I would imagine no more than it owns the files you upload to Google Drive. The disk on the Colab instance is ephemeral, so you will need external storage for your dataset anyway.
If you have the programming skills necessary to develop deep learning applications, it should be assumed that you can also easily get a well-paying job so this isn't really even relevant.
Maybe you want to learn. Maybe you want to retain your current job because you like it even if it pay less then you could achieve, and you still would like to develop your other skills. Or maybe you want to stay close to your family, or in a place where they speak your mother tongue. Or maybe you just want to spend carefully your money even if you have plenty.

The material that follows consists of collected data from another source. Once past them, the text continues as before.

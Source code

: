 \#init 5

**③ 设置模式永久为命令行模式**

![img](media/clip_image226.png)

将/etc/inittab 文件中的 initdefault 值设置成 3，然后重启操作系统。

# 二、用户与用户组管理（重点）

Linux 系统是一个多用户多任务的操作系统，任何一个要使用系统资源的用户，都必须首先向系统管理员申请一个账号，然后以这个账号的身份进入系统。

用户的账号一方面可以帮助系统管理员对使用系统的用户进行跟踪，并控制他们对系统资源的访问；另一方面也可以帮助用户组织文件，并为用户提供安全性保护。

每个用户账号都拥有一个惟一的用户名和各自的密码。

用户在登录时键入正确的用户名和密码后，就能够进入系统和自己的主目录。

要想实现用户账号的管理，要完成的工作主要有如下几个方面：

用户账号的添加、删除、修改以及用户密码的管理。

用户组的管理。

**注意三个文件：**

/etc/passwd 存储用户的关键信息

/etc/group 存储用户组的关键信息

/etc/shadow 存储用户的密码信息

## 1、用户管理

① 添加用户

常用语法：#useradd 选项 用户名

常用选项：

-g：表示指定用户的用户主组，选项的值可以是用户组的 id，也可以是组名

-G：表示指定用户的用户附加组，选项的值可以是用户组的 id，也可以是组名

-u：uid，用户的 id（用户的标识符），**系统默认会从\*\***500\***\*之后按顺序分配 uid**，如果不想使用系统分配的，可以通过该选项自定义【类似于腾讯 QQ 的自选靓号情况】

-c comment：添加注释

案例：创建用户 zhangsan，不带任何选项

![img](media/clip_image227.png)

The 2080Ti numbers are likely going to be a lot lower than that.
We’ve benched the 1080Ti vs the Titan V and the Titan V is nowhere near 2x faster at training than the 1080Ti as suggested in that graph. We observed a 30% to 40% speedup during our benchmarking:
This is consistent with the 32% increase in FP32 flops from 11.3TFlops for the 1080Ti to 15TFlops for the Titan V. Additional speedups can be explained by the increase in memory bandwidth for HBM2 and the mixed precision fused multiply adds provided by the TensorCores.
Thus, given the quoted 13Tflop numbers for the 2080Ti, I would expect the 2080Ti to present something more like a 15-20% speedup over the 1080Ti. So 2080Ti is less bang for your buck. But benchmarking is the only way to tell what’s better on a FLOPS/$ basis.

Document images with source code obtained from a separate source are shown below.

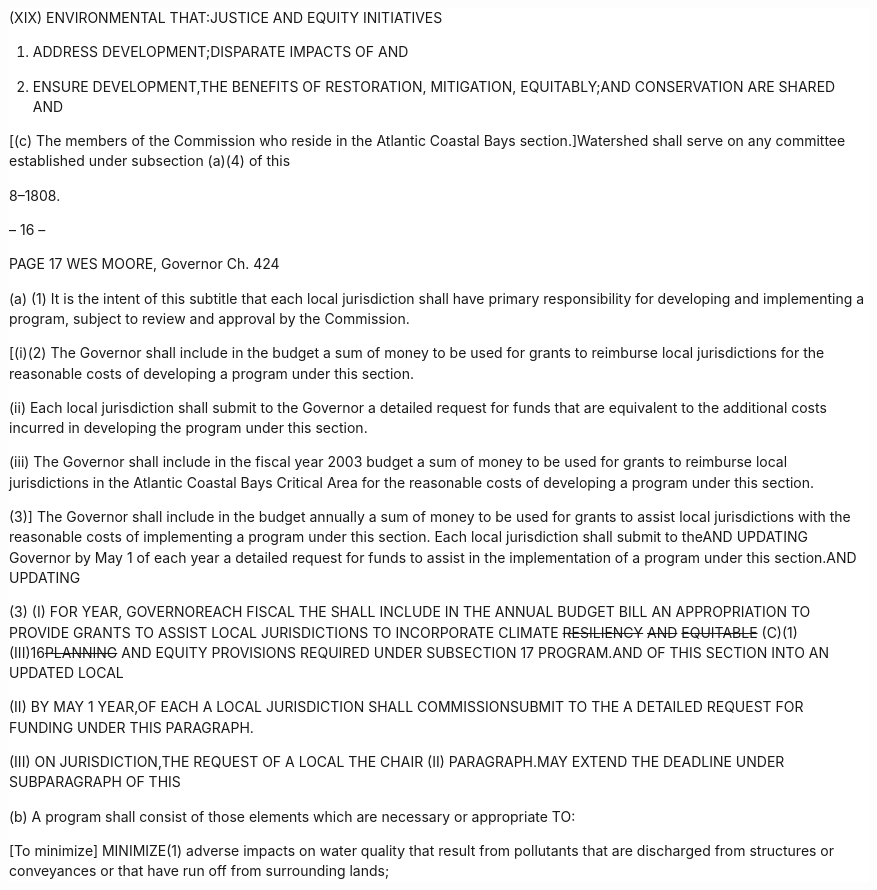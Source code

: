 (XIX) ENVIRONMENTAL THAT:JUSTICE AND EQUITY INITIATIVES

1. ADDRESS DEVELOPMENT;DISPARATE IMPACTS OF
AND

2. ENSURE DEVELOPMENT,THE BENEFITS OF
RESTORATION, MITIGATION, EQUITABLY;AND CONSERVATION ARE SHARED AND

[(c) The members of the Commission who reside in the Atlantic Coastal Bays
section.]Watershed shall serve on any committee established under subsection (a)(4) of this

8–1808.

– 16 –

PAGE 17
WES MOORE, Governor Ch. 424

(a) (1) It is the intent of this subtitle that each local jurisdiction shall have
primary responsibility for developing and implementing a program, subject to review and
approval by the Commission.

[(i)(2) The Governor shall include in the budget a sum of money to be
used for grants to reimburse local jurisdictions for the reasonable costs of developing a
program under this section.

(ii) Each local jurisdiction shall submit to the Governor a detailed
request for funds that are equivalent to the additional costs incurred in developing the
program under this section.

(iii) The Governor shall include in the fiscal year 2003 budget a sum
of money to be used for grants to reimburse local jurisdictions in the Atlantic Coastal Bays
Critical Area for the reasonable costs of developing a program under this section.

(3)] The Governor shall include in the budget annually a sum of money to
be used for grants to assist local jurisdictions with the reasonable costs of implementing
a program under this section. Each local jurisdiction shall submit to theAND UPDATING
Governor by May 1 of each year a detailed request for funds to assist in the implementation
of a program under this section.AND UPDATING

(3) (I) FOR YEAR, GOVERNOREACH FISCAL THE SHALL INCLUDE
IN THE ANNUAL BUDGET BILL AN APPROPRIATION TO PROVIDE GRANTS TO ASSIST
LOCAL JURISDICTIONS TO INCORPORATE CLIMATE ~~RESILIENCY~~ ~~AND~~ ~~EQUITABLE~~
(C)(1)(III)16~~PLANNING~~ AND EQUITY PROVISIONS REQUIRED UNDER SUBSECTION
17 PROGRAM.AND OF THIS SECTION INTO AN UPDATED LOCAL

(II) BY MAY 1 YEAR,OF EACH A LOCAL JURISDICTION SHALL
COMMISSIONSUBMIT TO THE A DETAILED REQUEST FOR FUNDING UNDER THIS
PARAGRAPH.

(III) ON JURISDICTION,THE REQUEST OF A LOCAL THE CHAIR
(II) PARAGRAPH.MAY EXTEND THE DEADLINE UNDER SUBPARAGRAPH OF THIS

(b) A program shall consist of those elements which are necessary or appropriate
TO:

[To minimize] MINIMIZE(1) adverse impacts on water quality that result
from pollutants that are discharged from structures or conveyances or that have run off
from surrounding lands;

If you put both of those benchmarks together my conclusion is quite reasonable. But I see that you could also come to your conclusion with your benchmarks. It is just a question which benchmarks are less biased and that is too difficult to evaluate.

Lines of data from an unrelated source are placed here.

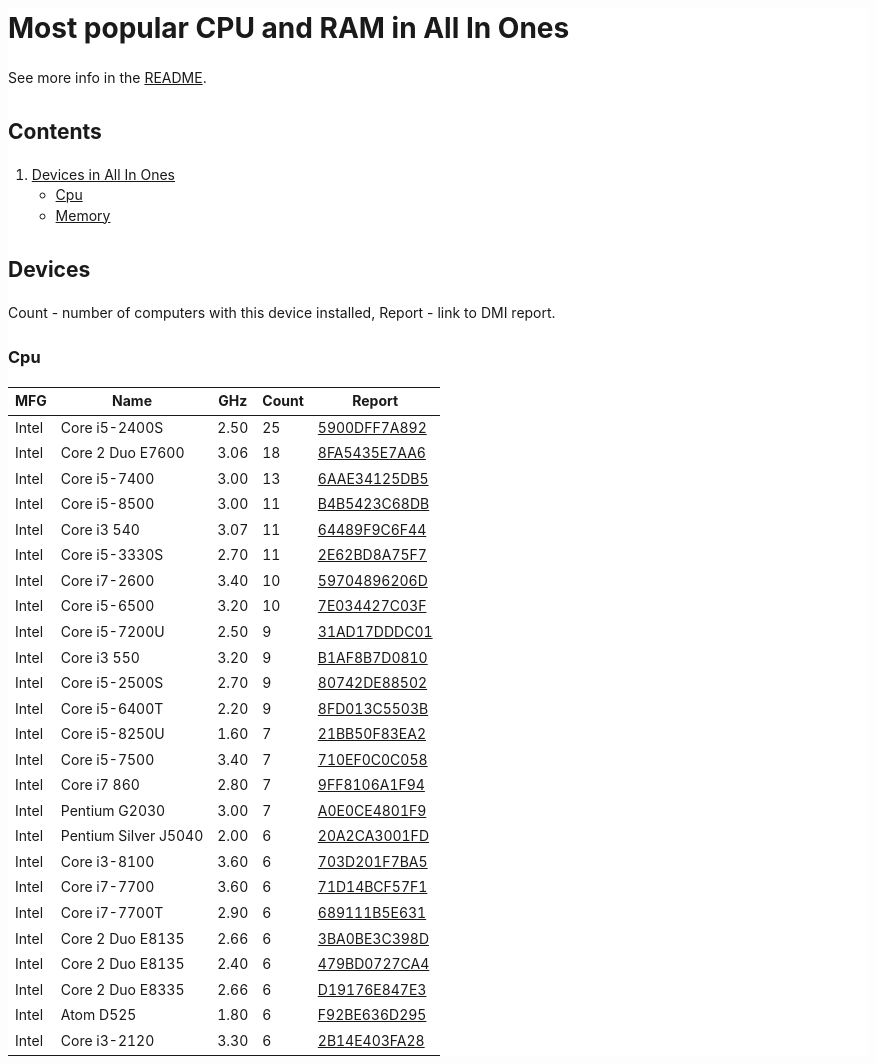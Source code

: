 Most popular CPU and RAM in All In Ones
=======================================

See more info in the [README](https://github.com/linuxhw/DMI).

Contents
--------

1. [ Devices in All In Ones ](#devices)
   * [ Cpu ](#cpu)
   * [ Memory ](#memory)

Devices
-------

Count  - number of computers with this device installed,
Report - link to DMI report.

### Cpu

| MFG        | Name                             | GHz  | Count | Report |
|------------|----------------------------------|------|-------|--------|
| Intel      | Core i5-2400S                    | 2.50 | 25    | [5900DFF7A892](<All In One/Apple/iMac12/iMac12,1/5900DFF7A892>) |
| Intel      | Core 2 Duo E7600                 | 3.06 | 18    | [8FA5435E7AA6](<All In One/Apple/iMac10/iMac10,1/8FA5435E7AA6>) |
| Intel      | Core i5-7400                     | 3.00 | 13    | [6AAE34125DB5](<All In One/Apple/iMac18/iMac18,2/6AAE34125DB5>) |
| Intel      | Core i5-8500                     | 3.00 | 11    | [B4B5423C68DB](<All In One/Apple/iMac19/iMac19,2/B4B5423C68DB>) |
| Intel      | Core i3 540                      | 3.07 | 11    | [64489F9C6F44](<All In One/Apple/iMac11/iMac11,2/64489F9C6F44>) |
| Intel      | Core i5-3330S                    | 2.70 | 11    | [2E62BD8A75F7](<All In One/Apple/iMac13/iMac13,1/2E62BD8A75F7>) |
| Intel      | Core i7-2600                     | 3.40 | 10    | [59704896206D](<All In One/Apple/iMac12/iMac12,2/59704896206D>) |
| Intel      | Core i5-6500                     | 3.20 | 10    | [7E034427C03F](<All In One/Apple/iMac17/iMac17,1/7E034427C03F>) |
| Intel      | Core i5-7200U                    | 2.50 | 9     | [31AD17DDDC01](<All In One/Dell/Inspiron/Inspiron 3464 AIO/31AD17DDDC01>) |
| Intel      | Core i3 550                      | 3.20 | 9     | [B1AF8B7D0810](<All In One/Acer/Aspire/Aspire Z3751/B1AF8B7D0810>) |
| Intel      | Core i5-2500S                    | 2.70 | 9     | [80742DE88502](<All In One/Apple/iMac12/iMac12,1/80742DE88502>) |
| Intel      | Core i5-6400T                    | 2.20 | 9     | [8FD013C5503B](<All In One/Hewlett-Packard/24/24-n014/8FD013C5503B>) |
| Intel      | Core i5-8250U                    | 1.60 | 7     | [21BB50F83EA2](<All In One/Acer/Aspire/Aspire C24-865/21BB50F83EA2>) |
| Intel      | Core i5-7500                     | 3.40 | 7     | [710EF0C0C058](<All In One/Dell/OptiPlex/OptiPlex 7450 AIO/710EF0C0C058>) |
| Intel      | Core i7 860                      | 2.80 | 7     | [9FF8106A1F94](<All In One/Apple/iMac11/iMac11,1/9FF8106A1F94>) |
| Intel      | Pentium G2030                    | 3.00 | 7     | [A0E0CE4801F9](<All In One/MiTAC/AIO/AIO M770/A0E0CE4801F9>) |
| Intel      | Pentium Silver J5040             | 2.00 | 6     | [20A2CA3001FD](<All In One/Hewlett-Packard/All-in-One/All-in-One 24-df0xxx/20A2CA3001FD>) |
| Intel      | Core i3-8100                     | 3.60 | 6     | [703D201F7BA5](<All In One/Apple/iMac19/iMac19,2/703D201F7BA5>) |
| Intel      | Core i7-7700                     | 3.60 | 6     | [71D14BCF57F1](<All In One/Apple/iMac18/iMac18,2/71D14BCF57F1>) |
| Intel      | Core i7-7700T                    | 2.90 | 6     | [689111B5E631](<All In One/Hewlett-Packard/27/27-a271ny/689111B5E631>) |
| Intel      | Core 2 Duo E8135                 | 2.66 | 6     | [3BA0BE3C398D](<All In One/Apple/iMac9/iMac9,1/3BA0BE3C398D>) |
| Intel      | Core 2 Duo E8135                 | 2.40 | 6     | [479BD0727CA4](<All In One/Apple/iMac8/iMac8,1/479BD0727CA4>) |
| Intel      | Core 2 Duo E8335                 | 2.66 | 6     | [D19176E847E3](<All In One/Apple/iMac8/iMac8,1/D19176E847E3>) |
| Intel      | Atom D525                        | 1.80 | 6     | [F92BE636D295](<All In One/MSI/MS-A/MS-A912/F92BE636D295>) |
| Intel      | Core i3-2120                     | 3.30 | 6     | [2B14E403FA28](<All In One/Hewlett-Packard/Pro/Pro 3420 AiO PC/2B14E403FA28>) |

I guess we have to wait for real data, but thanks for putting your data out there to get a discussion going.
This is a great article and I highly respect his opinions.
However, since you are probably eagerly reading this to see how fast the new RTX cards are, so you should know upfront that the numbers he has so far are just estimates based on specs:
> Note that the numbers for the RTX 2080 and RTX 2080 Ti should be taken with a grain of salt since no hard performance numbers existed. I estimated performance according to a roofline model of matrix multiplication and convolution under this hardware together with Tensor Core benchmarks from the V100 and Titan V.
I'd guess that the performance could be slightly better than the 1080 scaled by cores/MHz/FLOPS. The reason being that the memory bandwidth is higher on the 2080, and that's hard to model unless the person knows exactly how efficient the kernel is and if it's memory bound.
Plus the architecture improvements. Do we know how many cores per SM? They’ve decoupled int and FP execution units which could give larger increases for certain kernels (although FP heavy deep learning kernels aren’t likely to benefit as much, they will still get address calculation benefits).
But the article isn't hiding the fact that the numbers are estimates. People are curious how the new cards will stack up, and this article provides the best evaluation of that given the information they have available.
The clock rates, number of CUDA cores, memory size/type etc in the new cards aren't really "imaginary marketing numbers". NVidia could have changed their hardware so they could put bigger numbers on paper without corresponding real world performance gains, but that's a big assumption for you to seemingly take as fact.
No one minds comparing some products as guesses/estimates/extrapolations with some products as being real performance figures. So long as it's clear which products have which type of figure.
The biggest advance here is that Nvidia has produced a consumer card that has all the high-end deep-learning features. This was missing in both the Pascal and Volta Generations even though in Pascal fp32 was full power. I think the TPU scared them and that's a good thing.
Hacker news hug of death? Anyone here have any experience using AMD cards with something like PlaidML? I have a 1050Ti SSC but I'm starting to feel the limitation as my complexity grows. But getting a 1080 is a bit out of my budget right now. I'm tempted to get the new Vega 56 released recently.
An open question for me is the performance of two 2080tis using NVLink as one virtual GPU. I imagine it’ll be close to linear, but I’ll be interested to know for sure.
It won't be linear for memory-bound applications. The v100 was able to make it close to linear with large enough transfer sizes, but it has 50% more memory bandwidth than these.
Good article, but as a new learner, I'm interested in (your experiences on) how much time taken for the common task to train a model? 1min vs 2mins, probably I will get a cheaper GPU but if there's 5h vs 10h or 1 day vs 2 days, I'd save more money for one with good performance
Somebody who has almost no money isn't going to be able to equip a desktop with a GTX 1050 Ti ($175), fast disk ($50), and RAM ($50) on an entry level cpu/motherboard/power supply/case/monitor/peripherals ($300) and pay for the electricity used during training. Colab can be accessed from a free public computer or a cheap Chromebook ($200).